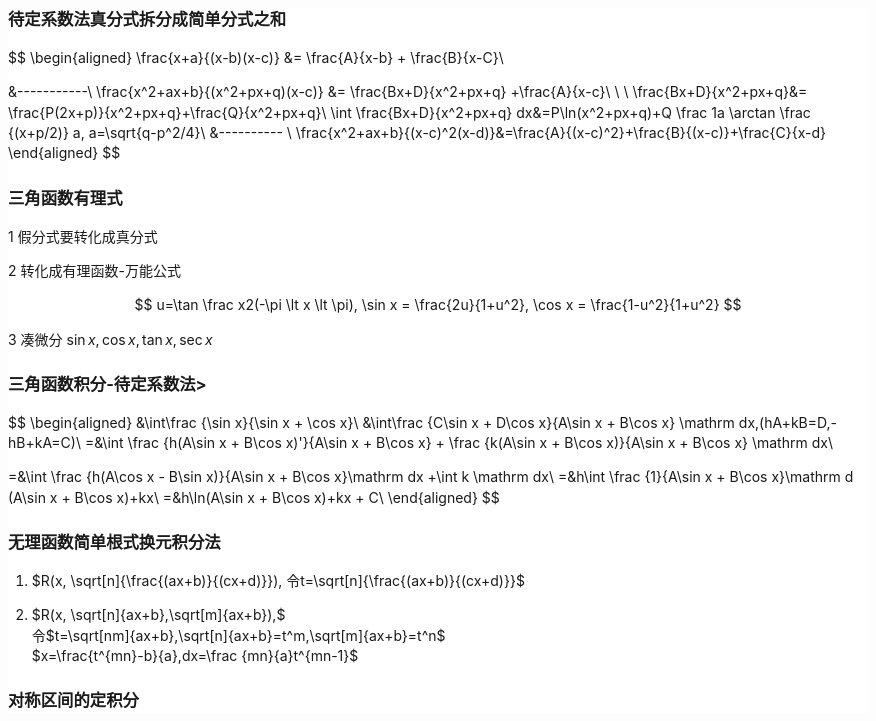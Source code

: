 ### 待定系数法真分式拆分成简单分式之和

$$
\begin{aligned}
\frac{x+a}{(x-b)(x-c)} &= \frac{A}{x-b} + \frac{B}{x-C}\\

&-----------\\
\frac{x^2+ax+b}{(x^2+px+q)(x-c)} &=  \frac{Bx+D}{x^2+px+q} +\frac{A}{x-c}\\
\ \\
 \frac{Bx+D}{x^2+px+q}&= \frac{P(2x+p)}{x^2+px+q}+\frac{Q}{x^2+px+q}\\
 \int \frac{Bx+D}{x^2+px+q} dx&=P\ln(x^2+px+q)+Q \frac 1a \arctan \frac {(x+p/2)} a, a=\sqrt{q-p^2/4}\\
&---------- \\
\frac{x^2+ax+b}{(x-c)^2(x-d)}&=\frac{A}{(x-c)^2}+\frac{B}{(x-c)}+\frac{C}{x-d}
\end{aligned}
$$

### 三角函数有理式

1 假分式要转化成真分式

2 转化成有理函数-万能公式

$$
u=\tan \frac x2(-\pi \lt x \lt \pi),
\sin x = \frac{2u}{1+u^2},
\cos x = \frac{1-u^2}{1+u^2}
$$

3 凑微分 $\sin x, \cos x, \tan x, \sec x$

### 三角函数积分-待定系数法>

$$
\begin{aligned}
&\int\frac {\sin x}{\sin x + \cos x}\\
&\int\frac {C\sin x + D\cos x}{A\sin x + B\cos x} \mathrm dx,(hA+kB=D,-hB+kA=C)\\
=&\int \frac {h(A\sin x + B\cos x)'}{A\sin x + B\cos x} + \frac {k(A\sin x + B\cos x)}{A\sin x + B\cos x} \mathrm dx\\

=&\int \frac {h(A\cos x - B\sin x)}{A\sin x + B\cos x}\mathrm dx +\int k \mathrm dx\\
=&h\int \frac {1}{A\sin x + B\cos x}\mathrm d (A\sin x + B\cos x)+kx\\
=&h\ln(A\sin x + B\cos x)+kx + C\\
\end{aligned}
$$

### 无理函数简单根式换元积分法

1. $R(x, \sqrt[n]{\frac{(ax+b)}{(cx+d)}}), 令t=\sqrt[n]{\frac{(ax+b)}{(cx+d)}}$

2. $R(x, \sqrt[n]{ax+b},\sqrt[m]{ax+b}),$  
    令$t=\sqrt[nm]{ax+b},\sqrt[n]{ax+b}=t^m,\sqrt[m]{ax+b}=t^n$  
    $x=\frac{t^{mn}-b}{a},dx=\frac {mn}{a}t^{mn-1}$

### 对称区间的定积分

WHAT THE TASK ASKS – Return the material verbatim; the images are not to appear in the copy.

WRITTEN REPLY –
Source code

: ### 待定系数法真分式拆分成简单分式之和

$$
\begin{aligned}
\frac{x+a}{(x-b)(x-c)} &= \frac{A}{x-b} + \frac{B}{x-C}\\

&-----------\\
\frac{x^2+ax+b}{(x^2+px+q)(x-c)} &=  \frac{Bx+D}{x^2+px+q} +\frac{A}{x-c}\\
\ \\
 \frac{Bx+D}{x^2+px+q}&= \frac{P(2x+p)}{x^2+px+q}+\frac{Q}{x^2+px+q}\\
 \int \frac{Bx+D}{x^2+px+q} dx&=P\ln(x^2+px+q)+Q \frac 1a \arctan \frac {(x+p/2)} a, a=\sqrt{q-p^2/4}\\
&---------- \\
\frac{x^2+ax+b}{(x-c)^2(x-d)}&=\frac{A}{(x-c)^2}+\frac{B}{(x-c)}+\frac{C}{x-d}
\end{aligned}
$$

### 三角函数有理式

1 假分式要转化成真分式

2 转化成有理函数-万能公式

$$
u=\tan \frac x2(-\pi \lt x \lt \pi),
\sin x = \frac{2u}{1+u^2},
\cos x = \frac{1-u^2}{1+u^2}
$$

3 凑微分 $\sin x, \cos x, \tan x, \sec x$

### 三角函数积分-待定系数法>

$$
\begin{aligned}
&\int\frac {\sin x}{\sin x + \cos x}\\
&\int\frac {C\sin x + D\cos x}{A\sin x + B\cos x} \mathrm dx,(hA+kB=D,-hB+kA=C)\\
=&\int \frac {h(A\sin x + B\cos x)'}{A\sin x + B\cos x} + \frac {k(A\sin x + B\cos x)}{A\sin x + B\cos x} \mathrm dx\\

=&\int \frac {h(A\cos x - B\sin x)}{A\sin x + B\cos x}\mathrm dx +\int k \mathrm dx\\
=&h\int \frac {1}{A\sin x + B\cos x}\mathrm d (A\sin x + B\cos x)+kx\\
=&h\ln(A\sin x + B\cos x)+kx + C\\
\end{aligned}
$$

### 无理函数简单根式换元积分法

1. $R(x, \sqrt[n]{\frac{(ax+b)}{(cx+d)}}), 令t=\sqrt[n]{\frac{(ax+b)}{(cx+d)}}$

2. $R(x, \sqrt[n]{ax+b},\sqrt[m]{ax+b}),$  
    令$t=\sqrt[nm]{ax+b},\sqrt[n]{ax+b}=t^m,\sqrt[m]{ax+b}=t^n$  
    $x=\frac{t^{mn}-b}{a},dx=\frac {mn}{a}t^{mn-1}$

### 对称区间的定积分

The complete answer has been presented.